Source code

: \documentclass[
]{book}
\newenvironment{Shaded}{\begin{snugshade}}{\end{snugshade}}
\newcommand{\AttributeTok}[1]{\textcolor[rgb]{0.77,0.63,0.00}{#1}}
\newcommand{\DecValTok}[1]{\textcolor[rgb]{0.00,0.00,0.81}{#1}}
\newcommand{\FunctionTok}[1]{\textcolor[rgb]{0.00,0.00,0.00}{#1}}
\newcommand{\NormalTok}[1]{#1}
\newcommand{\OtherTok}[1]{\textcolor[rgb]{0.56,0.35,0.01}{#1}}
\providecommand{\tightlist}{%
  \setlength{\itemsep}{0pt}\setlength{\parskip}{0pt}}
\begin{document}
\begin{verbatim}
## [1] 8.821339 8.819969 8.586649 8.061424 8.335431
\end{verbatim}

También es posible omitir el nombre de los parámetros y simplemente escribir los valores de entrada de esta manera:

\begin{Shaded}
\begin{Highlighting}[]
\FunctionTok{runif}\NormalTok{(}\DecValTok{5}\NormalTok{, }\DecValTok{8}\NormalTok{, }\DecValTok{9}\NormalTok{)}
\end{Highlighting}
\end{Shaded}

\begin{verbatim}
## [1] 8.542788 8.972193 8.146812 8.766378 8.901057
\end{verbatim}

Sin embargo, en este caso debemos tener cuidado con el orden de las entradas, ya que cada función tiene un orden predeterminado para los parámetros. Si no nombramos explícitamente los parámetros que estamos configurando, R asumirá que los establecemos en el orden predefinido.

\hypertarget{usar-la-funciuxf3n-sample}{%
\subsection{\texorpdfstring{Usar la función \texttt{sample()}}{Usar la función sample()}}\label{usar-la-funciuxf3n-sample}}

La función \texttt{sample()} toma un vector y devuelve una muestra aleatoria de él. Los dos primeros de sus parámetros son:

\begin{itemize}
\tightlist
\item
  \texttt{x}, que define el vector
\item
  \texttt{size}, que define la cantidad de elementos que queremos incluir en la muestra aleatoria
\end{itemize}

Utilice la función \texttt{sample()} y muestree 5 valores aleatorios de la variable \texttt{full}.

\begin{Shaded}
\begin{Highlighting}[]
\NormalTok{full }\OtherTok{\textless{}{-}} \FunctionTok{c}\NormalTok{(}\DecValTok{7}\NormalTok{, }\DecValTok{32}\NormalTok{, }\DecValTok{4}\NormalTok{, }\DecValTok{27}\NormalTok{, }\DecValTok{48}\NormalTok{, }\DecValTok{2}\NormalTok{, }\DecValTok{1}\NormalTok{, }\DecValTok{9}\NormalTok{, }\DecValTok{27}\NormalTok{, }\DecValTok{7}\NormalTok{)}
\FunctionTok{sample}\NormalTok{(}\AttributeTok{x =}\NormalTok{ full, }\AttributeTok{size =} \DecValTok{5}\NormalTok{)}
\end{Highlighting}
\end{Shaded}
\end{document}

::::::

• Work request
The answer should be a bare number: how many lines of the material above include "tightlist".

• Output for this exercise
2